What is needed: Copy every line from the records below that holds the word "refs".

Collected data:
= = =
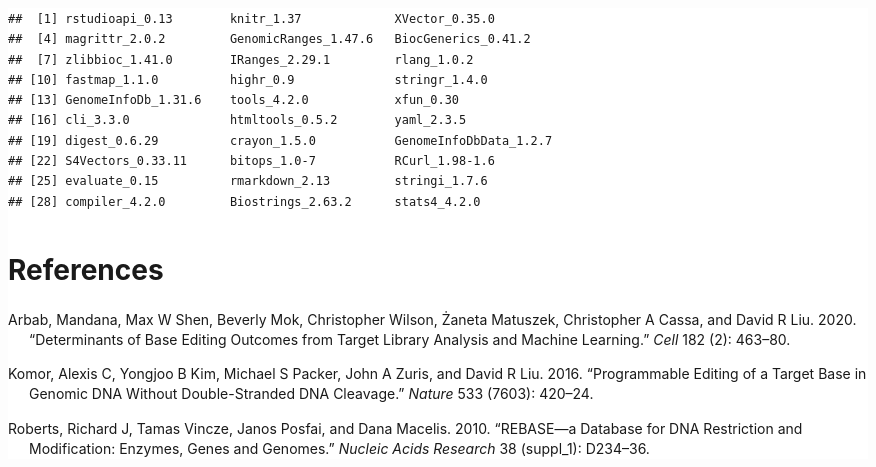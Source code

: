     ##  [1] rstudioapi_0.13        knitr_1.37             XVector_0.35.0        
    ##  [4] magrittr_2.0.2         GenomicRanges_1.47.6   BiocGenerics_0.41.2   
    ##  [7] zlibbioc_1.41.0        IRanges_2.29.1         rlang_1.0.2           
    ## [10] fastmap_1.1.0          highr_0.9              stringr_1.4.0         
    ## [13] GenomeInfoDb_1.31.6    tools_4.2.0            xfun_0.30             
    ## [16] cli_3.3.0              htmltools_0.5.2        yaml_2.3.5            
    ## [19] digest_0.6.29          crayon_1.5.0           GenomeInfoDbData_1.2.7
    ## [22] S4Vectors_0.33.11      bitops_1.0-7           RCurl_1.98-1.6        
    ## [25] evaluate_0.15          rmarkdown_2.13         stringi_1.7.6         
    ## [28] compiler_4.2.0         Biostrings_2.63.2      stats4_4.2.0

# References

<div id="refs" class="references csl-bib-body hanging-indent">

<div id="ref-behive" class="csl-entry">

Arbab, Mandana, Max W Shen, Beverly Mok, Christopher Wilson, Żaneta
Matuszek, Christopher A Cassa, and David R Liu. 2020. “Determinants of
Base Editing Outcomes from Target Library Analysis and Machine
Learning.” *Cell* 182 (2): 463–80.

</div>

<div id="ref-komor" class="csl-entry">

Komor, Alexis C, Yongjoo B Kim, Michael S Packer, John A Zuris, and
David R Liu. 2016. “Programmable Editing of a Target Base in Genomic DNA
Without Double-Stranded DNA Cleavage.” *Nature* 533 (7603): 420–24.

</div>

<div id="ref-rebase" class="csl-entry">

Roberts, Richard J, Tamas Vincze, Janos Posfai, and Dana Macelis. 2010.
“REBASE—a Database for DNA Restriction and Modification: Enzymes, Genes
and Genomes.” *Nucleic Acids Research* 38 (suppl_1): D234–36.

</div>

</div>
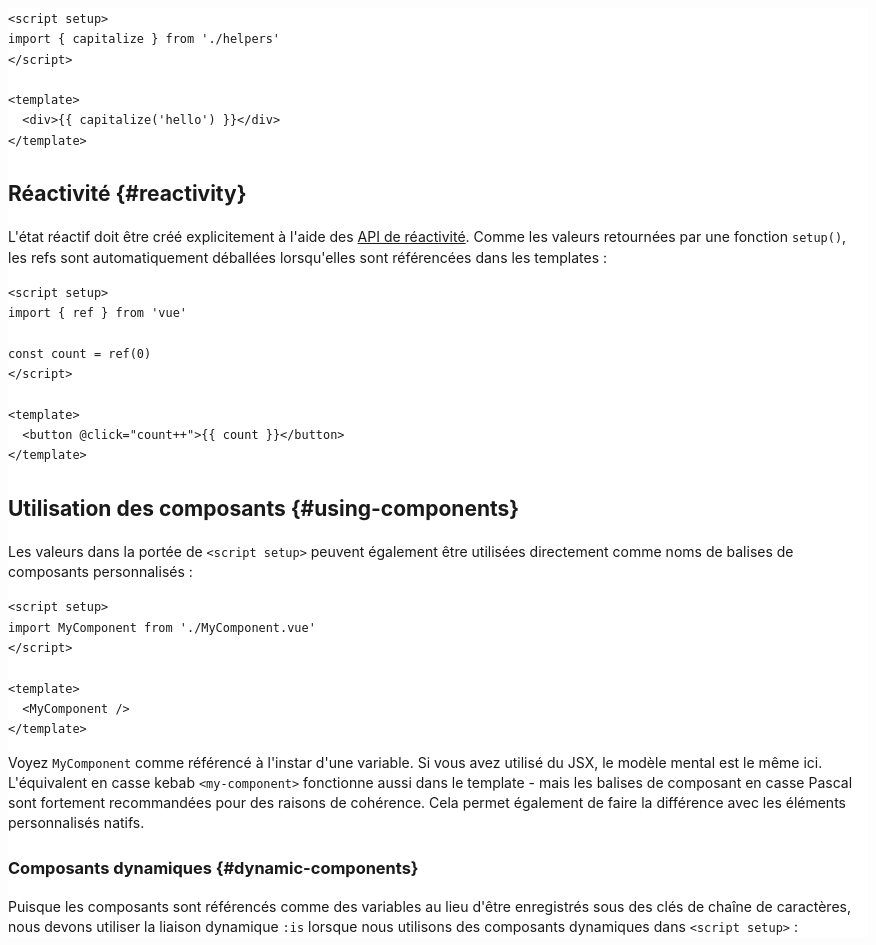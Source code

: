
 ```vue
<script setup>
import { capitalize } from './helpers'
</script>

<template>
  <div>{{ capitalize('hello') }}</div>
</template>
```

## Réactivité {#reactivity}

L'état réactif doit être créé explicitement à l'aide des [API de réactivité](./reactivity-core). Comme les valeurs retournées par une fonction `setup()`, les refs sont automatiquement déballées lorsqu'elles sont référencées dans les templates :

```vue
<script setup>
import { ref } from 'vue'

const count = ref(0)
</script>

<template>
  <button @click="count++">{{ count }}</button>
</template>
```

## Utilisation des composants {#using-components}

Les valeurs dans la portée de `<script setup>` peuvent également être utilisées directement comme noms de balises de composants personnalisés :

```vue
<script setup>
import MyComponent from './MyComponent.vue'
</script>

<template>
  <MyComponent />
</template>
```

Voyez `MyComponent` comme référencé à l'instar d'une variable. Si vous avez utilisé du JSX, le modèle mental est le même ici. L'équivalent en casse kebab `<my-component>` fonctionne aussi dans le template - mais les balises de composant en casse Pascal sont fortement recommandées pour des raisons de cohérence. Cela permet également de faire la différence avec les éléments personnalisés natifs.

### Composants dynamiques {#dynamic-components}

Puisque les composants sont référencés comme des variables au lieu d'être enregistrés sous des clés de chaîne de caractères, nous devons utiliser la liaison dynamique `:is` lorsque nous utilisons des composants dynamiques dans `<script setup>` :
= = =
Solved problem:
<div id="refs" class="references csl-bib-body hanging-indent">
L'état réactif doit être créé explicitement à l'aide des [API de réactivité](./reactivity-core). Comme les valeurs retournées par une fonction `setup()`, les refs sont automatiquement déballées lorsqu'elles sont référencées dans les templates :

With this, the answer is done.